Außerdem müssen die Sterne in diesem Objekt eine Oberflächentemperatur von bis
zu 80.000° Celsius besitzen. Obwohl es in unserer Galaxis, der Milchstraße, größere und
hellere Sternentstehungsgebiete gibt als den Orion-Nebel, kann es doch keines mit dem Lynx-Bogen auch nur im Entferntesten aufnehmen.
Die massereichsten und hellsten jungen Sterne in unserer Nachbarschaft sind
maximal etwa 40.000° Celsius heiß. Aber die ersten Sterne im Universum könnten
massereicher und viel heißer gewesen sein – möglicherweise bis zu 120.000°
Celsius. Im
frühen Universum gab es keine schweren Elemente, fast nur Wasserstoff und
Helium. Die damit verbundenen physikalischen Bedingungen erlaubten wesentlich
größere Sterne, die in extrem kurzer Zeit ihren Brennvorrat verbrauchten und
schließlich in gewaltigen Supernovaexplosionen die in ihrem Innern erzeugten
schweren Elemente in das All schleuderten. Aus der Asche unzähliger Supernovae
entstanden dann später die heutigen Sterne und Planeten. Gleichzeitig verhindern
die physikalischen Eigenschaften der schweren Atome, dass sich heutzutage noch
Sterne mit mehr als 100 Sonnenmassen bilden können.

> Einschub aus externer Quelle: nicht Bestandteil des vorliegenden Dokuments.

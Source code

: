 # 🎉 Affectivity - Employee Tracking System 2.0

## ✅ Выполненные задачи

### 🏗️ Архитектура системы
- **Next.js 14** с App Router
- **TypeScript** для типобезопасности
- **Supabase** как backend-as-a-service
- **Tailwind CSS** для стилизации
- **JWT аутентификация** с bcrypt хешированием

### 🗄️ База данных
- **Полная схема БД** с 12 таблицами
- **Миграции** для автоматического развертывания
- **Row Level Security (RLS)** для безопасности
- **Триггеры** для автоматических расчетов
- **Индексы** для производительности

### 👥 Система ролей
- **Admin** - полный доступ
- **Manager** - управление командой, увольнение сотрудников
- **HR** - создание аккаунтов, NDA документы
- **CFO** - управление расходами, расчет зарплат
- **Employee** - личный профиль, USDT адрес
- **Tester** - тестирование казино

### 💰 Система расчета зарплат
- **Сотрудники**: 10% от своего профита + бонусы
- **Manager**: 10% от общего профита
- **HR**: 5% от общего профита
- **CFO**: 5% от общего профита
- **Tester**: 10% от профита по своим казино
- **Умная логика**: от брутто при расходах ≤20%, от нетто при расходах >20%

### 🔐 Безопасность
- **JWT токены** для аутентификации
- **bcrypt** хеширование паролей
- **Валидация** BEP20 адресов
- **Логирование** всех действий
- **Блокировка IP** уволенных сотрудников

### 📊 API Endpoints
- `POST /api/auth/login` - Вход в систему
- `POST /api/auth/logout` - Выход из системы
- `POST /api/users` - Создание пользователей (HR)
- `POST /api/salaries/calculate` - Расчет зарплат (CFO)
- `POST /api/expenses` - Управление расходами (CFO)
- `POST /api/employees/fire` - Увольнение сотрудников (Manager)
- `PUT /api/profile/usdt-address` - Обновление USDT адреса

Selbst die Sterne im Lynx-Bogen gehören nicht mehr zur allerersten
Sterngeneration. Diese existierten vermutlich schon mehr als eineinhalb
Milliarden Jahre vor ihnen. "Das bemerkenswerte Objekt kommt demjenigen mit den
Ursternen am nächsten. Daran können wir sehen, wie diese ursprünglichen Objekte
aussehen könnten, wenn unsere Teleskope leistungsfähig genug sind, um sie zu
entdecken," erklärt Fosbury. Diese Aufgabe soll der Nachfolger von Hubble,
das James Webb Space Telescope erfüllen, dessen Start für das Jahr 2011 geplant ist.